I przyznaję – nie chce się wracać do codzienności, bo wystarczy czasem jeden człowiek – sfrustrowany albo rodem z magla, by ta subtelna siateczka sympatii, więzi, wspólnoty znów była zagrożona i domagała się – wciąż i wciąż!!! – profesjonalnych działań naprawczych. Wiem, że nie można oczekiwać nieba na ziemi i że codzienność szkolna to właśnie taka trochę syzyfowa praca naprawcza, której celem jest ratowanie dobrego klimatu w szkolnej wspólnocie… Bo ktoś żąda, bo ktoś krzyczy, bo ktoś daje sobie prawo do negatywnego oceniania wszystkiego wokół… Bo ktoś próbuje kopać pod nami dołki…

Myślę teraz także o zaprzyjaźnionym dyrektorze bardzo dobrej szkoły niepublicznej na Ursynowie. Prowadził ją nieprzerwanie od 1991 r. Był jej współtwórcą. Wyjechał na wakacje. Kiedy wrócił, okazało się, że grupa ludzi, stosując jakieś kruczki prawne, zmieniła pod jego nieobecność statut szkoły i praktycznie zmusiła go do natychmiastowej rezygnacji z pracy w tej placówce. Nie znam oczywiście szczegółów. Może ci ludzie mieli jakieś racjonalne argumenty przeciwko dotychczasowemu dyrektorowi… Ale sposób załatwienia sprawy świadczy raczej przeciwko nim. Musiała istnieć jakaś grupka, sfrustrowanych, może w swoim mniemaniu niedocenionych, nauczycieli i rodziców… Musiała przez dłuższy czas naradzać się, hodować w sobie złe emocje, żale, pragnąć przejęcia władzy, knuć przeciwko dyrektorowi… Antagonizować społeczność szkolną… Trwało to zapewne minimum rok… I teraz rozpoczyna się nowy rok szkolny… Łatwo sobie wyobrazić klimat w pokoju nauczycielskim… Jedni triumfują… Inni nie mogą się pogodzić ze zmianą… Kto teraz może myśleć o edukacji, pochylać nad potrzebami uczniów… Ludzie nie mogą patrzeć na siebie… Być może nie rozmawiają ze sobą… Piekło… I w takim klimacie – dzieci…

Nie wróży to niczego dobrego na przyszłość znakomitej do tej pory placówce. Życzę dotychczasowemu dyrektorowi, by jak najszybciej otrząsnął się z życiowego dramatu i wykorzystał swój ogromny potencjał w innej szkole.

Szkoła nigdy nie będzie dobra, jeśli funkcjonuje jak instytucja korporacyjna –  obowiązuje w niej ostra hierarchia, wyścig szczurów, zawziętość i zawiść, popisywanie się przed zarządem, lizusostwo.

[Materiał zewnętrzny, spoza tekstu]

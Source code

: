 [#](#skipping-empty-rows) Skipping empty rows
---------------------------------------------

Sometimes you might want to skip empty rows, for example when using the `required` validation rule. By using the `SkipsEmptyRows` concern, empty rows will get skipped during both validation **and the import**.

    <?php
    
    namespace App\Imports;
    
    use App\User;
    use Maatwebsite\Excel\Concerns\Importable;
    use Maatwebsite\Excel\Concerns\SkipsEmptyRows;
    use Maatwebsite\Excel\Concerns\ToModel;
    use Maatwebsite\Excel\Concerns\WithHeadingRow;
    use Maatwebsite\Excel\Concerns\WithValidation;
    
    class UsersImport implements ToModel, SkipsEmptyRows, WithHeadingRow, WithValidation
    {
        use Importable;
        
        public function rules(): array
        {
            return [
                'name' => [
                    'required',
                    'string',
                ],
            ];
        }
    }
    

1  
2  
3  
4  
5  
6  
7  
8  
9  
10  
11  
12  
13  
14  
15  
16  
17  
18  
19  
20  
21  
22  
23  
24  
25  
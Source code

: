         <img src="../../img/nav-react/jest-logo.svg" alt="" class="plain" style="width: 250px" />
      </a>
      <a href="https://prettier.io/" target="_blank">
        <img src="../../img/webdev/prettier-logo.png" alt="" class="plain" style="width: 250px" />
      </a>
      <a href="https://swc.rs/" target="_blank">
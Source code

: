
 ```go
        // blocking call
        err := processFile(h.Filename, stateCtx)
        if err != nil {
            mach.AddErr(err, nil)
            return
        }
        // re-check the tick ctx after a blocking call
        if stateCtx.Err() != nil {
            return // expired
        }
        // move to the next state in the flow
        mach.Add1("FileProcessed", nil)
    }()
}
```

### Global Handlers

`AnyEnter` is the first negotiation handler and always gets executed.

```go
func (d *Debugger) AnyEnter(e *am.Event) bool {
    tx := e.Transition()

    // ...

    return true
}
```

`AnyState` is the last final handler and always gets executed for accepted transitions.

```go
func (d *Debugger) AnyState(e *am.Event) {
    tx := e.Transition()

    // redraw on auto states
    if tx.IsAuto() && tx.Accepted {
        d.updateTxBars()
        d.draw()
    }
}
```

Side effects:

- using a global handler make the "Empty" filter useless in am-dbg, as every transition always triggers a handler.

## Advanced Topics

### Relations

A normą są zwalczające się frakcje, krytykanctwo i obgadywanie.

Musimy o tym stale pamiętać. Mamy najlepsze programy edukacyjne, wyjątkową, profesjonalną, a jednocześnie bardzo sympatyczną kadrę i wreszcie – pewny dach nad głową. Mamy cudownych uczniów.

Wzmacniajmy w uczniach i w sobie samych cechy profilu ucznia IB. Dbajmy – w każdym momencie szkolnego dnia!!! – o najwyższą jakość relacji międzyludzkich, o uśmiech, o dobre obyczaje, o entuzjazm. Nie dajmy się sprowokować, „pociągnąć” różnym agresorom i ludziom rodem z magla, którzy z byle jakiego powodu będą rozpalać sytuacje konfliktowe i próbować zdusić naszą radość. Wiemy, że tam gdzie są ludzie, tam muszą być konflikty. Niech uśmiech i profesjonalizm będą naszą tarczą!